PORTLAND, Maine (AP) _ A photograph of a nude father and son is pornographic, say federal officials who seized the print and want to destroy it, even though it has been widely exhibited and published as a work of art.

″It’s not an obscene photograph - not even close,″ said Robert E. Mittel, a Portland lawyer who is fighting to get the picture by photographer Walter Chappell out of the hands of authorities.

U.S. Attorney Richard S. Cohen has a different view of the black and white print, called ″Father and son,″ which was taken in the early 1960s and shows Chappell in the nude with an erect penis as he holds his infant son.

″I’m not an artist,″ Cohen said Friday. ″I’m generally very liberal on these things, but I do personally find it quite offensive.″

The signed picture of Chappell, who lives in El Rito, N.M., was seized this winter by U.S. Customs officials at the Canadian border crossing in Houlton.

Two friends of the owner, Birgit Lenderink, were trying to take the picture from Ms.
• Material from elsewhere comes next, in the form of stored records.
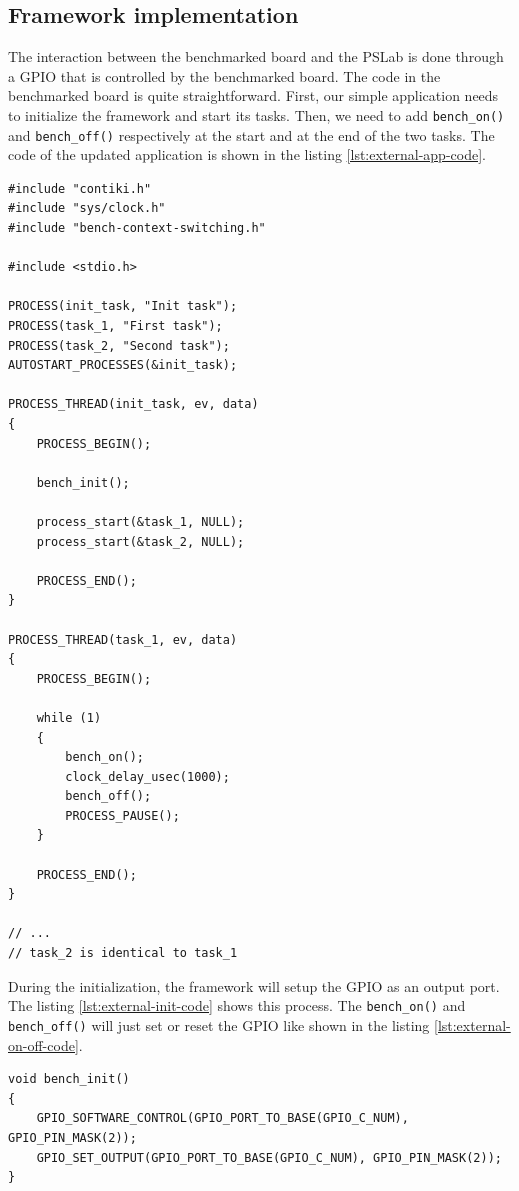 \subsection{Framework implementation}

The interaction between the benchmarked board and the PSLab is done through a GPIO that is controlled by the benchmarked board.
The code in the benchmarked board is quite straightforward.
First, our simple application needs to initialize the framework and start its tasks.
Then, we need to add \texttt{bench\_on()} and \texttt{bench\_off()} respectively at the start and at the end of the two tasks.
The code of the updated application is shown in the listing \ref{lst:external-app-code}.

\begin{lstlisting}[style=CStyle, float, caption={source code of the simple application in Contiki}, label={lst:external-app-code}]
#include "contiki.h"
#include "sys/clock.h"
#include "bench-context-switching.h"

#include <stdio.h>

PROCESS(init_task, "Init task");
PROCESS(task_1, "First task");
PROCESS(task_2, "Second task");
AUTOSTART_PROCESSES(&init_task);

PROCESS_THREAD(init_task, ev, data)
{
    PROCESS_BEGIN();

    bench_init();

    process_start(&task_1, NULL);
    process_start(&task_2, NULL);

    PROCESS_END();
}

PROCESS_THREAD(task_1, ev, data)
{
    PROCESS_BEGIN();

    while (1)
    {
        bench_on();
        clock_delay_usec(1000);
        bench_off();
        PROCESS_PAUSE();
    }

    PROCESS_END();
}

// ...
// task_2 is identical to task_1
\end{lstlisting}

During the initialization, the framework will setup the GPIO as an output port. 
The listing \ref{lst:external-init-code} shows this process.
The \texttt{bench\_on()} and \texttt{bench\_off()} will just set or reset the GPIO like shown in the listing \ref{lst:external-on-off-code}.

\begin{lstlisting}[style=CStyle, caption={initialization of the framework in Contiki}, label={lst:external-init-code}]
void bench_init()
{
    GPIO_SOFTWARE_CONTROL(GPIO_PORT_TO_BASE(GPIO_C_NUM), GPIO_PIN_MASK(2));
    GPIO_SET_OUTPUT(GPIO_PORT_TO_BASE(GPIO_C_NUM), GPIO_PIN_MASK(2));
}
\end{lstlisting}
Lenderink’s old home in Canada to her current home at a meditation center in Vermont. Mittel would not say where his client lives because she does not want to be bothered by reporters.
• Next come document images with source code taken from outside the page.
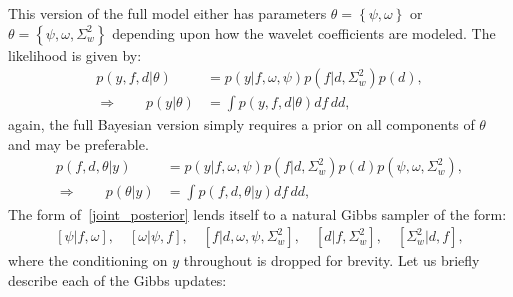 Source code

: \documentclass[a4paper,11pt]{article}
\begin{document}
This version of the full model either has parameters $\theta=\left\{\psi,\omega\right\}$ or $\theta=\left\{\psi,\omega,\Sigma^{2}_{w}\right\}$ depending upon how the wavelet coefficients are modeled. The likelihood is given by:
\begin{align}
 p(y,f,d|\theta) &= p(y|f,\omega,\psi)p(f|d,\Sigma^{2}_{w})p(d) , \\
 \Rightarrow{} \qquad p(y|\theta) &= \int{}p(y,f,d|\theta)df\,dd ,
\end{align}
again, the full Bayesian version simply requires a prior on all components of $\theta$ and may be preferable. 
\begin{align}
\label{joint_posterior} 
 p(f,d,\theta|y) &= p(y|f,\omega,\psi)p(f|d,\Sigma^{2}_{w})p(d)p(\psi,\omega,\Sigma^{2}_{w}) ,  \\
 \Rightarrow{} \qquad p(\theta|y) &= \int{}p(f,d,\theta|y)df\,dd ,
\end{align}
The form of~\eqref{joint_posterior} lends itself to a natural Gibbs sampler of the form:
\begin{align*}
 \left[\psi|f,\omega\right] , \quad
 \left[\omega|\psi,f\right] , \quad
 \left[f|d,\omega,\psi,\Sigma^{2}_{w}\right] , \quad
 \left[d|f,\Sigma^{2}_{w}\right] , \quad 
 \left[\Sigma^{2}_{w}|d,f\right] ,
\end{align*}
where the conditioning on $y$ throughout is dropped for brevity. Let us briefly describe each of the Gibbs updates:
\end{document}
Once the picture was confiscated, Assistant U.S. Attorney Jonathan Chapman filed an action titled ″United States of America v. One Obscene Photograph.″ Chapman is seeking permanent federal custody of the print so it can be destroyed.
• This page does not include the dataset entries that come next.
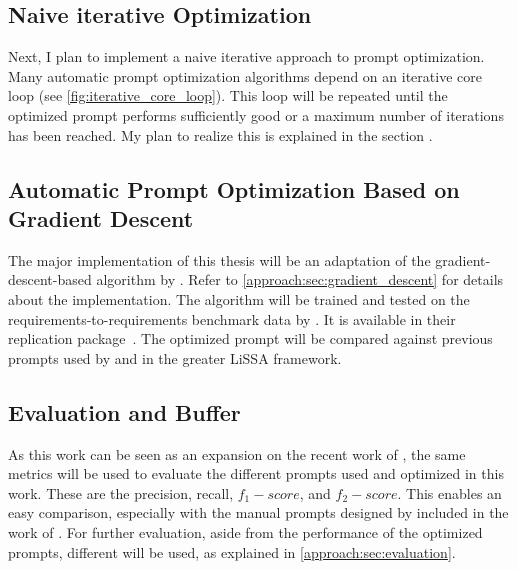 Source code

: \subsection{Naive iterative Optimization}
\label{phase_naive_iterative}

Next, I plan to implement a naive iterative approach to prompt optimization.
Many automatic prompt optimization algorithms \citeiterative depend on an iterative core loop (see \autoref{fig:iterative_core_loop}). This loop will be repeated until the optimized prompt performs sufficiently good or a maximum number of iterations has been reached.
My plan to realize this is explained in the section .


\subsection{Automatic Prompt Optimization Based on Gradient Descent}
\label{phase_gradient_descent}

The major implementation of this thesis will be an adaptation of the gradient-descent-based \APO algorithm by .
Refer to \autoref{approach:sec:gradient_descent} for details about the implementation.
The \APO algorithm will be trained and tested on the requirements-to-requirements benchmark data by \citeauthor{hey2025RequirementsTraceability}.
It is available in their replication package~\cite{hey2025ReplicationPackage}.
The optimized prompt will be compared against previous prompts used by \citeauthor{fuchss2025LiSSAGeneric} and \citeauthor{hey2025RequirementsTraceability} in the greater LiSSA framework.


\subsection{Evaluation and Buffer}
\label{phase_evaluation}
As this work can be seen as an expansion on the recent work of , the same metrics will be used to evaluate the different prompts used and optimized in this work.
These are the precision, recall, $f_1-score$, and $f_2-score$.
This enables an easy comparison, especially with the manual prompts designed by  included in the work of \citeauthor{hey2025RequirementsTraceability}.
For further evaluation, aside from the performance of the optimized prompts, different \LLMs will be used, as explained in \autoref{approach:sec:evaluation}.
″The defendant is a mounted and framed photograph which is a lascivious exhibition of adult male genitals touching a young child,″ says Chapman’s filing, which calls the picture ″obscene and immoral.″

At the Museum of Modern Art in New York, a curator of photography found the federal action disturbing.

″This picture has been around for nearly 30 years,″ Peter Galassi said by telephone. ″In the photographic world, it’s a picture that’s been known for a long time, along with other pictures by Chappell. It’s very surprising to see all of a sudden that the U.S. government is upset by this picture.″

The print has appeared in a coffee-table picture book of American nude photography published by Harper & Row, Mittel and Galassi said.

″Harper & Row does not publish pornography,″ Mittel said.

No court dates have been set. Cohen’s office has sent a copy of the photograph to the obscenity unit at the Justice Department to see what officials there think.

Chappell did not immediately return a phone message that The Associated Press left on his home answering machine in El Rito, a farming community about 40 miles north of Santa Fe. The artist did not want to discuss the controversy but might issue a statement in a few days, said art dealer Andrew Smith, who handles much of Chappell’s work.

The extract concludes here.